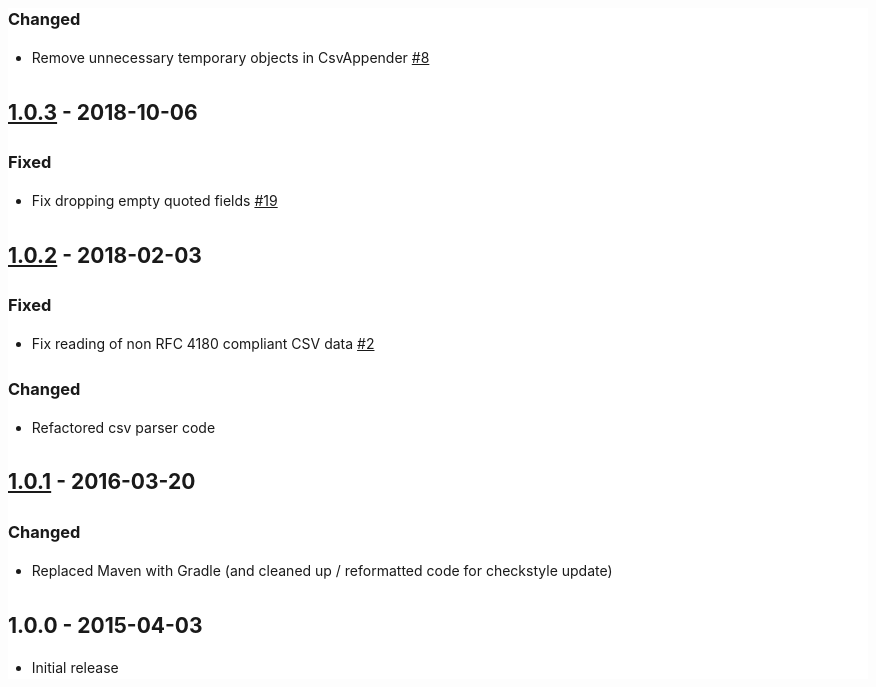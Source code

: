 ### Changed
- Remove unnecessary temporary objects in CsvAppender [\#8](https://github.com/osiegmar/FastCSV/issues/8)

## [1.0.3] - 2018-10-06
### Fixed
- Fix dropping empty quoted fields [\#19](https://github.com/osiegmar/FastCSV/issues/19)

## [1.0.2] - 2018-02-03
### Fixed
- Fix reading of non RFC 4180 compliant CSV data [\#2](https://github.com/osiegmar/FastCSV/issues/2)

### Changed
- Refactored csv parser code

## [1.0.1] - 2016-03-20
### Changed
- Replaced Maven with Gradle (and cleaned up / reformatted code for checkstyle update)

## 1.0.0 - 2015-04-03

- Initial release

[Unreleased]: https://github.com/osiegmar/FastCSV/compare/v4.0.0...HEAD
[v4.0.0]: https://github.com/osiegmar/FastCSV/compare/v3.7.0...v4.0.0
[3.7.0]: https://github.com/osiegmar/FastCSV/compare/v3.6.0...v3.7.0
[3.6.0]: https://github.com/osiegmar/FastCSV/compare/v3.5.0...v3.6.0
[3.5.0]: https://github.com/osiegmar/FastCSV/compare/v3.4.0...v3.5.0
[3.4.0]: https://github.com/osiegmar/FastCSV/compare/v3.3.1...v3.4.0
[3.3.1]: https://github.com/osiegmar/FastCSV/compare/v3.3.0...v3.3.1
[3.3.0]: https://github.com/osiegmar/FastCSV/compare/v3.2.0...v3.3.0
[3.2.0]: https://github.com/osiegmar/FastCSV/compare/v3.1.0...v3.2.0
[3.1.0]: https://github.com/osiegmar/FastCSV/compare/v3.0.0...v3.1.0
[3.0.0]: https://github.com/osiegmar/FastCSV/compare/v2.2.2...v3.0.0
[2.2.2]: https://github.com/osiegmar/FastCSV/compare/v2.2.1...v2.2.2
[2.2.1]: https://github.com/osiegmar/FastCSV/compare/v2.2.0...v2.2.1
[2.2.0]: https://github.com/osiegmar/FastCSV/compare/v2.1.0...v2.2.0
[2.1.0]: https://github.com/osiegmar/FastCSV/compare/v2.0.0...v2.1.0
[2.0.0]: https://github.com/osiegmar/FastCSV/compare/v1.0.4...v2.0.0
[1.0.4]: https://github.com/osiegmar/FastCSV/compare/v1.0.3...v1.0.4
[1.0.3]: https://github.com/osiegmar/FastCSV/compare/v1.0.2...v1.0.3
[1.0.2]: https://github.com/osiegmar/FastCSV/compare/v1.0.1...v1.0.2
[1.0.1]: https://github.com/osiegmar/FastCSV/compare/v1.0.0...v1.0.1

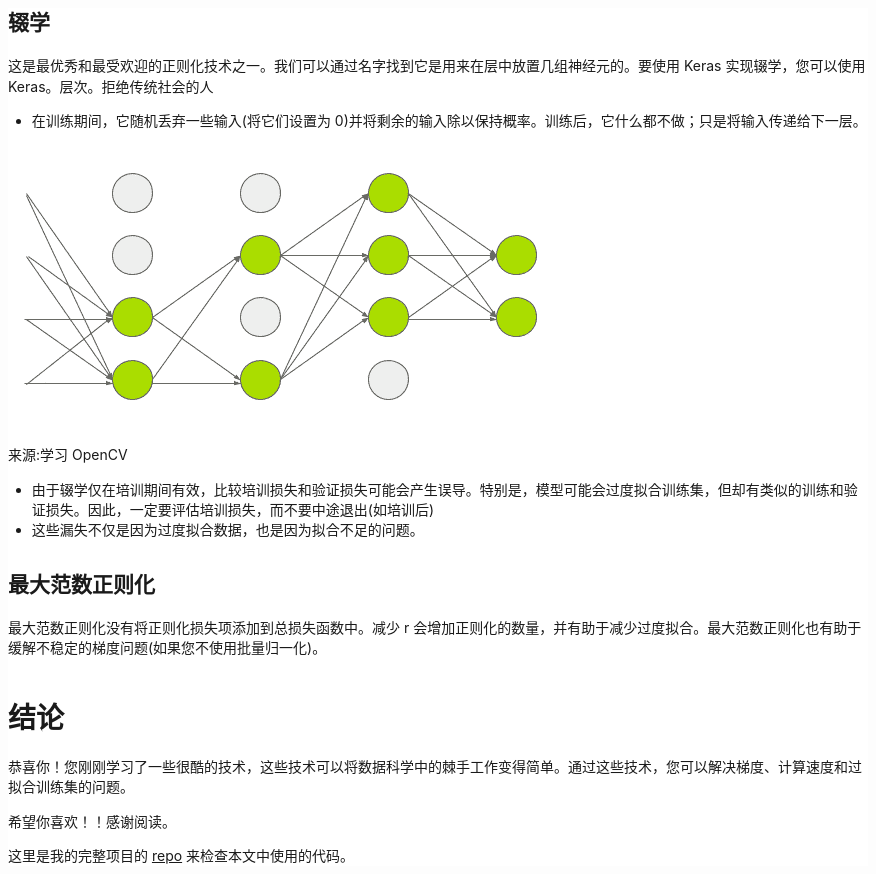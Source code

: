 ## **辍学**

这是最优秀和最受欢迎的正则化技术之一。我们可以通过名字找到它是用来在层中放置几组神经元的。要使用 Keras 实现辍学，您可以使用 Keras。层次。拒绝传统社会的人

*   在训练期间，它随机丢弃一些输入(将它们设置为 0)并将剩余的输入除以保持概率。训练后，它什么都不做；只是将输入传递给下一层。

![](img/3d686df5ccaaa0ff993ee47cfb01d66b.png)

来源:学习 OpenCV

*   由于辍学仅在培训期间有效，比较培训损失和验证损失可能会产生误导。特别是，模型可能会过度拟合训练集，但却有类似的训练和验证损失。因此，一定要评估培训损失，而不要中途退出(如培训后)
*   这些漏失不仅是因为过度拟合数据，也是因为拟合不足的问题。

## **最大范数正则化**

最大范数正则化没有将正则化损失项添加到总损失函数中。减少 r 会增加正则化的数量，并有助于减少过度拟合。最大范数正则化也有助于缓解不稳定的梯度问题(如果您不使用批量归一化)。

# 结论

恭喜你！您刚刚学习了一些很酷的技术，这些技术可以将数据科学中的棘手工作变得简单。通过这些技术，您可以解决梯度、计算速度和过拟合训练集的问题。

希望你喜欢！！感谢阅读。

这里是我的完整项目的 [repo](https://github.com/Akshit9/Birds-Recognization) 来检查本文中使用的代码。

▸ What the task asks: Print the listing again exactly as it appears, except for the pictures, which stay out.

▸ Exercise solution:
Source code

: ### Changed
- Remove unnecessary temporary objects in CsvAppender [\#8](https://github.com/osiegmar/FastCSV/issues/8)

## [1.0.3] - 2018-10-06
### Fixed
- Fix dropping empty quoted fields [\#19](https://github.com/osiegmar/FastCSV/issues/19)

## [1.0.2] - 2018-02-03
### Fixed
- Fix reading of non RFC 4180 compliant CSV data [\#2](https://github.com/osiegmar/FastCSV/issues/2)

### Changed
- Refactored csv parser code

## [1.0.1] - 2016-03-20
### Changed
- Replaced Maven with Gradle (and cleaned up / reformatted code for checkstyle update)

## 1.0.0 - 2015-04-03

- Initial release

[Unreleased]: https://github.com/osiegmar/FastCSV/compare/v4.0.0...HEAD
[v4.0.0]: https://github.com/osiegmar/FastCSV/compare/v3.7.0...v4.0.0
[3.7.0]: https://github.com/osiegmar/FastCSV/compare/v3.6.0...v3.7.0
[3.6.0]: https://github.com/osiegmar/FastCSV/compare/v3.5.0...v3.6.0
[3.5.0]: https://github.com/osiegmar/FastCSV/compare/v3.4.0...v3.5.0
[3.4.0]: https://github.com/osiegmar/FastCSV/compare/v3.3.1...v3.4.0
[3.3.1]: https://github.com/osiegmar/FastCSV/compare/v3.3.0...v3.3.1
[3.3.0]: https://github.com/osiegmar/FastCSV/compare/v3.2.0...v3.3.0
[3.2.0]: https://github.com/osiegmar/FastCSV/compare/v3.1.0...v3.2.0
[3.1.0]: https://github.com/osiegmar/FastCSV/compare/v3.0.0...v3.1.0
[3.0.0]: https://github.com/osiegmar/FastCSV/compare/v2.2.2...v3.0.0
[2.2.2]: https://github.com/osiegmar/FastCSV/compare/v2.2.1...v2.2.2
[2.2.1]: https://github.com/osiegmar/FastCSV/compare/v2.2.0...v2.2.1
[2.2.0]: https://github.com/osiegmar/FastCSV/compare/v2.1.0...v2.2.0
[2.1.0]: https://github.com/osiegmar/FastCSV/compare/v2.0.0...v2.1.0
[2.0.0]: https://github.com/osiegmar/FastCSV/compare/v1.0.4...v2.0.0
[1.0.4]: https://github.com/osiegmar/FastCSV/compare/v1.0.3...v1.0.4
[1.0.3]: https://github.com/osiegmar/FastCSV/compare/v1.0.2...v1.0.3
[1.0.2]: https://github.com/osiegmar/FastCSV/compare/v1.0.1...v1.0.2
[1.0.1]: https://github.com/osiegmar/FastCSV/compare/v1.0.0...v1.0.1

Source code

: ## **辍学**

这是最优秀和最受欢迎的正则化技术之一。我们可以通过名字找到它是用来在层中放置几组神经元的。要使用 Keras 实现辍学，您可以使用 Keras。层次。拒绝传统社会的人

*   在训练期间，它随机丢弃一些输入(将它们设置为 0)并将剩余的输入除以保持概率。训练后，它什么都不做；只是将输入传递给下一层。

![](img/3d686df5ccaaa0ff993ee47cfb01d66b.png)

来源:学习 OpenCV

*   由于辍学仅在培训期间有效，比较培训损失和验证损失可能会产生误导。特别是，模型可能会过度拟合训练集，但却有类似的训练和验证损失。因此，一定要评估培训损失，而不要中途退出(如培训后)
*   这些漏失不仅是因为过度拟合数据，也是因为拟合不足的问题。

## **最大范数正则化**

最大范数正则化没有将正则化损失项添加到总损失函数中。减少 r 会增加正则化的数量，并有助于减少过度拟合。最大范数正则化也有助于缓解不稳定的梯度问题(如果您不使用批量归一化)。

# 结论

恭喜你！您刚刚学习了一些很酷的技术，这些技术可以将数据科学中的棘手工作变得简单。通过这些技术，您可以解决梯度、计算速度和过拟合训练集的问题。

希望你喜欢！！感谢阅读。

这里是我的完整项目的 [repo](https://github.com/Akshit9/Birds-Recognization) 来检查本文中使用的代码。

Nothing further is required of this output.